## DATA IN THIS EXERCISE
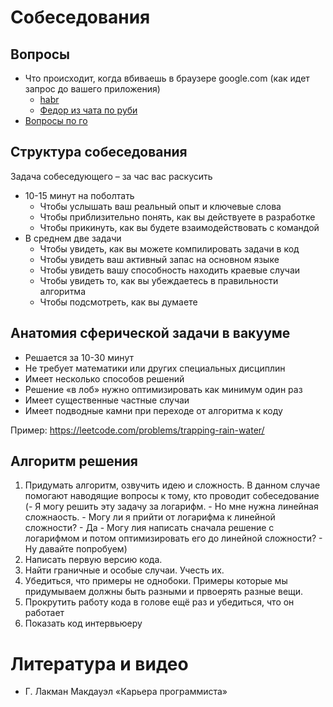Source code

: # Собеседования

## Вопросы
- Что происходит, когда вбиваешь в браузере google.com (как идет запрос до вашего приложения)
  - [habr](https://habr.com/ru/company/htmlacademy/blog/254825/)
  - [Федор из чата по руби](https://docs.google.com/document/d/1amkxTiGQ47rl_K7qQQDN5Xsq6AenLY3NWbE_HBFukp0/edit?usp=sharing )
- [Вопросы по го](https://habr.com/ru/company/oleg-bunin/blog/521582/)

## Структура собеседования

Задача собеседующего – за час вас раскусить
- 10-15 минут на поболтать
  - Чтобы услышать ваш реальный опыт и ключевые слова
  - Чтобы приблизительно понять, как вы действуете в разработке
  - Чтобы прикинуть, как вы будете взаимодействовать с командой
- В среднем две задачи
  - Чтобы увидеть, как вы можете компилировать задачи в код
  - Чтобы увидеть ваш активный запас на основном языке
  - Чтобы увидеть вашу способность находить краевые случаи
  - Чтобы увидеть то, как вы убеждаетесь в правильности алгоритма
  - Чтобы подсмотреть, как вы думаете

## Анатомия сферической задачи в вакууме

- Решается за 10-30 минут
- Не требует математики или других специальных дисциплин
- Имеет несколько способов решений
- Решение «в лоб» нужно оптимизировать как минимум один раз
- Имеет существенные частные случаи
- Имеет подводные камни при переходе от алгоритма к коду

Пример: https://leetcode.com/problems/trapping-rain-water/


## Алгоритм решения

1. Придумать алгоритм, озвучить идею и сложность. В данном случае помогают наводящие вопросы к тому, кто проводит собеседование (- Я могу решить эту задачу за логарифм. - Но мне нужна линейная сложнаость. - Могу ли я прийти от логарифма к линейной сложности? - Да - Могу лия написать сначала решение с логарифмом и потом оптимизировать его до линейной сложности? - Ну давайте попробуем)
2. Написать первую версию кода.
3. Найти граничные  и особые случаи. Учесть их.
4. Убедиться, что примеры не однобоки. Примеры которые мы придумываем должны быть разными и првоерять разные вещи.
5. Прокрутить работу кода в голове ещё раз и убедиться, что он работает
6. Показать код интервьюеру


# Литература и видео
- Г. Лакман Макдауэл «Карьера программиста»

## PROBLEM DESCRIPTION
The lines wanted are those from the one containing "3. Найти граничные" through the last line of the listing above. Repeat them exactly.

## ANSWER BOX
3. Найти граничные  и особые случаи. Учесть их.
4. Убедиться, что примеры не однобоки. Примеры которые мы придумываем должны быть разными и првоерять разные вещи.
5. Прокрутить работу кода в голове ещё раз и убедиться, что он работает
6. Показать код интервьюеру


# Литература и видео
- Г. Лакман Макдауэл «Карьера программиста»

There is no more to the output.